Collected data
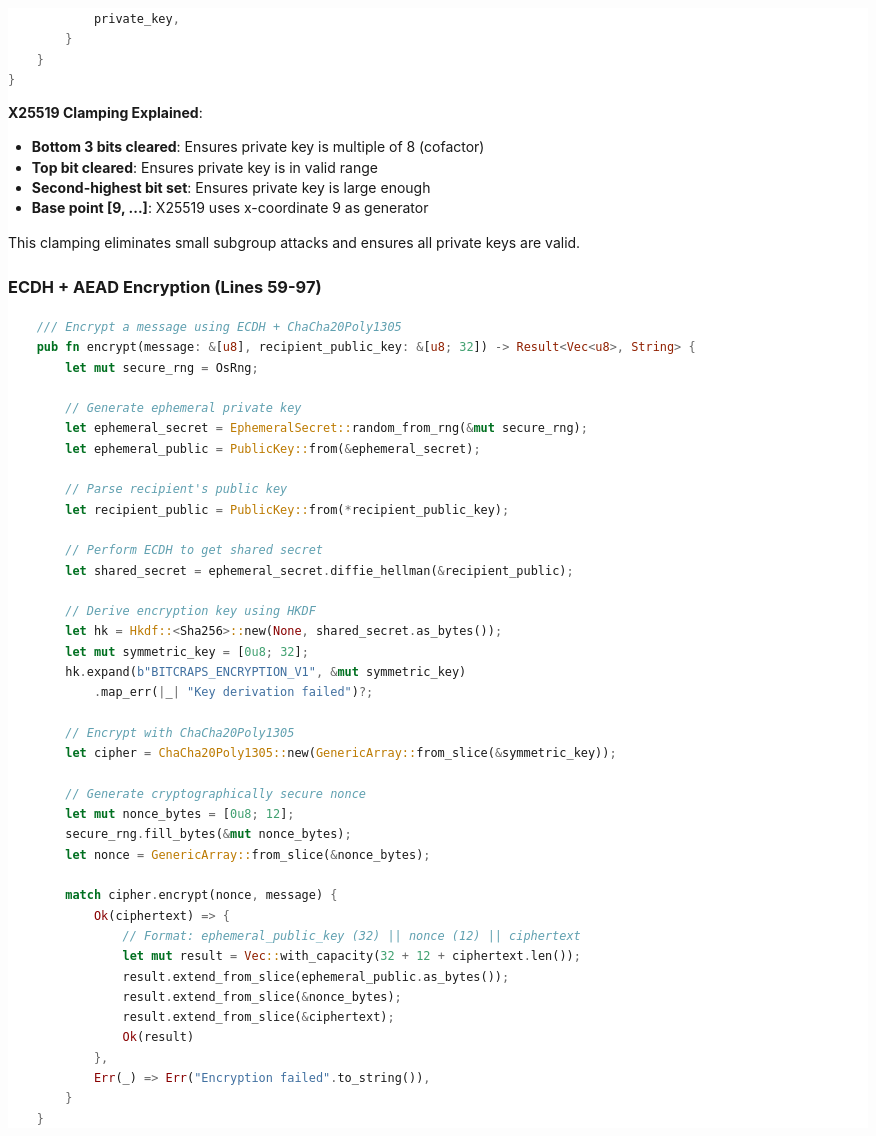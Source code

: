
```rust
            private_key,
        }
    }
}
```

**X25519 Clamping Explained**:
- **Bottom 3 bits cleared**: Ensures private key is multiple of 8 (cofactor)
- **Top bit cleared**: Ensures private key is in valid range
- **Second-highest bit set**: Ensures private key is large enough
- **Base point [9, ...]**: X25519 uses x-coordinate 9 as generator

This clamping eliminates small subgroup attacks and ensures all private keys are valid.

### ECDH + AEAD Encryption (Lines 59-97)

```rust
    /// Encrypt a message using ECDH + ChaCha20Poly1305
    pub fn encrypt(message: &[u8], recipient_public_key: &[u8; 32]) -> Result<Vec<u8>, String> {
        let mut secure_rng = OsRng;
        
        // Generate ephemeral private key
        let ephemeral_secret = EphemeralSecret::random_from_rng(&mut secure_rng);
        let ephemeral_public = PublicKey::from(&ephemeral_secret);
        
        // Parse recipient's public key
        let recipient_public = PublicKey::from(*recipient_public_key);
        
        // Perform ECDH to get shared secret
        let shared_secret = ephemeral_secret.diffie_hellman(&recipient_public);
        
        // Derive encryption key using HKDF
        let hk = Hkdf::<Sha256>::new(None, shared_secret.as_bytes());
        let mut symmetric_key = [0u8; 32];
        hk.expand(b"BITCRAPS_ENCRYPTION_V1", &mut symmetric_key)
            .map_err(|_| "Key derivation failed")?;
        
        // Encrypt with ChaCha20Poly1305
        let cipher = ChaCha20Poly1305::new(GenericArray::from_slice(&symmetric_key));
        
        // Generate cryptographically secure nonce
        let mut nonce_bytes = [0u8; 12];
        secure_rng.fill_bytes(&mut nonce_bytes);
        let nonce = GenericArray::from_slice(&nonce_bytes);
        
        match cipher.encrypt(nonce, message) {
            Ok(ciphertext) => {
                // Format: ephemeral_public_key (32) || nonce (12) || ciphertext
                let mut result = Vec::with_capacity(32 + 12 + ciphertext.len());
                result.extend_from_slice(ephemeral_public.as_bytes());
                result.extend_from_slice(&nonce_bytes);
                result.extend_from_slice(&ciphertext);
                Ok(result)
            },
            Err(_) => Err("Encryption failed".to_string()),
        }
    }
```
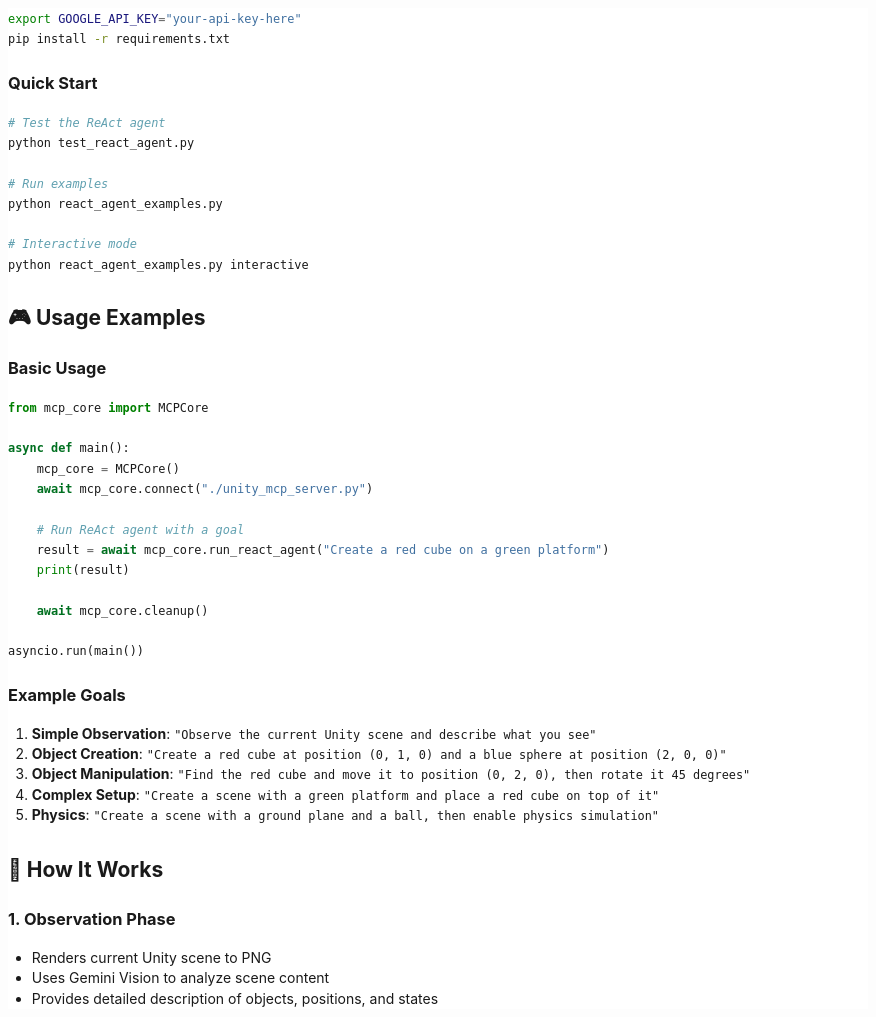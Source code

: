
 ```bash
export GOOGLE_API_KEY="your-api-key-here"
pip install -r requirements.txt
```

### Quick Start

```bash
# Test the ReAct agent
python test_react_agent.py

# Run examples
python react_agent_examples.py

# Interactive mode
python react_agent_examples.py interactive
```

## 🎮 Usage Examples

### Basic Usage

```python
from mcp_core import MCPCore

async def main():
    mcp_core = MCPCore()
    await mcp_core.connect("./unity_mcp_server.py")
    
    # Run ReAct agent with a goal
    result = await mcp_core.run_react_agent("Create a red cube on a green platform")
    print(result)
    
    await mcp_core.cleanup()

asyncio.run(main())
```

### Example Goals

1. **Simple Observation**: `"Observe the current Unity scene and describe what you see"`
2. **Object Creation**: `"Create a red cube at position (0, 1, 0) and a blue sphere at position (2, 0, 0)"`
3. **Object Manipulation**: `"Find the red cube and move it to position (0, 2, 0), then rotate it 45 degrees"`
4. **Complex Setup**: `"Create a scene with a green platform and place a red cube on top of it"`
5. **Physics**: `"Create a scene with a ground plane and a ball, then enable physics simulation"`

## 🧠 How It Works

### 1. Observation Phase
- Renders current Unity scene to PNG
- Uses Gemini Vision to analyze scene content
- Provides detailed description of objects, positions, and states
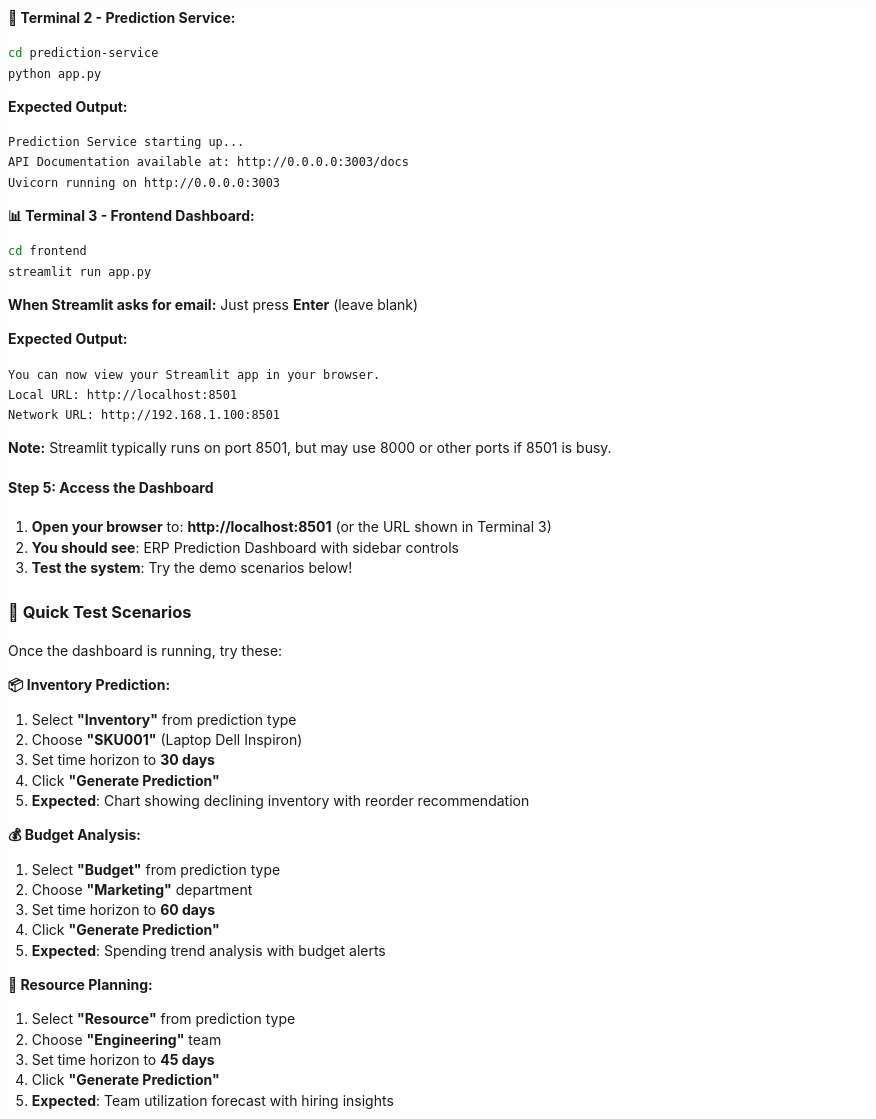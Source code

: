**🔮 Terminal 2 - Prediction Service:**
```bash
cd prediction-service
python app.py
```
**Expected Output:**
```
Prediction Service starting up...
API Documentation available at: http://0.0.0.0:3003/docs
Uvicorn running on http://0.0.0.0:3003
```

**📊 Terminal 3 - Frontend Dashboard:**
```bash
cd frontend
streamlit run app.py
```
**When Streamlit asks for email:** Just press **Enter** (leave blank)

**Expected Output:**
```
You can now view your Streamlit app in your browser.
Local URL: http://localhost:8501
Network URL: http://192.168.1.100:8501
```
**Note:** Streamlit typically runs on port 8501, but may use 8000 or other ports if 8501 is busy.

#### **Step 5: Access the Dashboard**
1. **Open your browser** to: **http://localhost:8501** (or the URL shown in Terminal 3)
2. **You should see**: ERP Prediction Dashboard with sidebar controls
3. **Test the system**: Try the demo scenarios below!

### 🎯 **Quick Test Scenarios**

Once the dashboard is running, try these:

**📦 Inventory Prediction:**
1. Select **"Inventory"** from prediction type
2. Choose **"SKU001"** (Laptop Dell Inspiron)
3. Set time horizon to **30 days**
4. Click **"Generate Prediction"**
5. **Expected**: Chart showing declining inventory with reorder recommendation

**💰 Budget Analysis:**
1. Select **"Budget"** from prediction type
2. Choose **"Marketing"** department
3. Set time horizon to **60 days**
4. Click **"Generate Prediction"**
5. **Expected**: Spending trend analysis with budget alerts

**👥 Resource Planning:**
1. Select **"Resource"** from prediction type
2. Choose **"Engineering"** team
3. Set time horizon to **45 days**
4. Click **"Generate Prediction"**
5. **Expected**: Team utilization forecast with hiring insights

_Problem_
Extract from the data every line where "message" shows up.

_Solution_
    /// Encrypt a message using ECDH + ChaCha20Poly1305
    pub fn encrypt(message: &[u8], recipient_public_key: &[u8; 32]) -> Result<Vec<u8>, String> {
        match cipher.encrypt(nonce, message) {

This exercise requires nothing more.